Dickie himself is in what he calls long-term recovery. He says his BAC (blood alcohol content) was higher than his GPA (grade point average) in high school. So it took some ambition and vision to see an old campus as a potential medical facility.

“You have to have people on your team that believe in the vision,” he said.

“Because when you come out here a year ago, I was immediately overwhelmed. It’s a big space.”

But the big space provides for big transformations. Classrooms are now bedrooms and the medical officer gets the principal’s old office. The study cluster of buildings built in the late 1960s has been gutted and replaced with interiors that look to welcome and comfort people who will be coming there in crisis.

And other parts of a traditional high school are easily repurposed for the new mission.

“There’s an auditorium that seats 500 people where we’re able to use that space for different types of recovery-related events,” Dickie said. “We have a beautiful piece of architecture that is the gym.”

Clients looking to get exercise out on the running track will pass a kennel. The center is adopting dogs to serve up their own kind of therapy, and if they and a patient make the right kind of bond, perhaps find forever homes.

The surrounding neighborhood is working with the center after some initial misgivings when plans first came out. Clients will voluntarily come there. There won’t be people ordered by courts, and that helped assuage concerns.

But most importantly, the campus will make the center the largest of its kind in the state when it opens on March 1 at a time when the pandemic has limited many similar options.

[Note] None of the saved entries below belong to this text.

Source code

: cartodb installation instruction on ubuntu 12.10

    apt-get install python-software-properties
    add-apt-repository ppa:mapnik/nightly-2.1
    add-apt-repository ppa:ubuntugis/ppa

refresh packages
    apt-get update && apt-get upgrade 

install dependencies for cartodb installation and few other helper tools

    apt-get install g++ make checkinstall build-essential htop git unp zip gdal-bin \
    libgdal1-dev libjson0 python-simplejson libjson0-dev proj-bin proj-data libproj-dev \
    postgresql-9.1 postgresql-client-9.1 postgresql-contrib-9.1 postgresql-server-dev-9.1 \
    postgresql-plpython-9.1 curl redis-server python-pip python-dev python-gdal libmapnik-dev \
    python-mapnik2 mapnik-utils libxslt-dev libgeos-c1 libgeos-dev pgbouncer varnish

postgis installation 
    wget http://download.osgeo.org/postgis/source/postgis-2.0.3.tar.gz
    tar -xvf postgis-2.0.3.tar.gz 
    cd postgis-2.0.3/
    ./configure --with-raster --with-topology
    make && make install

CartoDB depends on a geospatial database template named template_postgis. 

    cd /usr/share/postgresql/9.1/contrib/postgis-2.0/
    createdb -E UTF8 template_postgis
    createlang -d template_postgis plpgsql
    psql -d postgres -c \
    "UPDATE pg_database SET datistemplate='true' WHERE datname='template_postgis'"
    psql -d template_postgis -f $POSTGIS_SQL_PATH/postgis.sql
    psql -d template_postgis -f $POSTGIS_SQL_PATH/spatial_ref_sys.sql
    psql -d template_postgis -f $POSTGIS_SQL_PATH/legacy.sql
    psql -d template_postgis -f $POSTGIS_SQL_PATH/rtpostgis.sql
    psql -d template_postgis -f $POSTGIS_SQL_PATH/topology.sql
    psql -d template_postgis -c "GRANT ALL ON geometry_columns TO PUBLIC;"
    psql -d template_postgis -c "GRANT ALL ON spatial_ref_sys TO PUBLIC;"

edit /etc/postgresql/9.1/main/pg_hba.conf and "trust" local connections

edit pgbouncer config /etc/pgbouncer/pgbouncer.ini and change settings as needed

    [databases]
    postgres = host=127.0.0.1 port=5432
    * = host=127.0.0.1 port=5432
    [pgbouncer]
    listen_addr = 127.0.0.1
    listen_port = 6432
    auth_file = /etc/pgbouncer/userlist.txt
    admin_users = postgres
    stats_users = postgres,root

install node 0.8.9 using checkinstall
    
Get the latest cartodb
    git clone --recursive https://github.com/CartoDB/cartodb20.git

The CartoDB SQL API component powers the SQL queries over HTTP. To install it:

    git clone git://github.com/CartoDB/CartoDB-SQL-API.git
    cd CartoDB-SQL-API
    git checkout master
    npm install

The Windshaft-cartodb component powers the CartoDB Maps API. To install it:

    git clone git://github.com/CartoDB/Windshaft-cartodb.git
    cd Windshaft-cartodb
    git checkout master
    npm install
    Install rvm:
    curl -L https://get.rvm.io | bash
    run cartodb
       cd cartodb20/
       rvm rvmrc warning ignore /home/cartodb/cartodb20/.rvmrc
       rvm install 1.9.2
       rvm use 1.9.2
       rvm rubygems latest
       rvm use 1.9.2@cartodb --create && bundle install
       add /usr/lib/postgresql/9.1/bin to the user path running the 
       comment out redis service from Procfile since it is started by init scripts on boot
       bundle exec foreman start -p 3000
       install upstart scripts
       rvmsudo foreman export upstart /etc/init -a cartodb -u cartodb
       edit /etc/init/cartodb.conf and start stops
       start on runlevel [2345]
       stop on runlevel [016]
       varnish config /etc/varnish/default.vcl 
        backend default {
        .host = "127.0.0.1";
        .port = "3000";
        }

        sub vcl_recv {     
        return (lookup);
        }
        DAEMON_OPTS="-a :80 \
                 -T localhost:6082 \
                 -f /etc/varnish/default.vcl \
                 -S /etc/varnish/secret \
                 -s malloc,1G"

“The pandemic has rolled through our state and our country,” said Dickie. “We’re all hurting, and we’ve seen some of our providers close their doors.”

Into that breach, the new center offers 18 medical beds that combine with their outpatient facility in Little Rock, to start a large potential alumni pool that hopefully follows a path from crisis to graduation.

“We’ll have this wonderful thriving recovery community where people can come and get well,” Dickie said.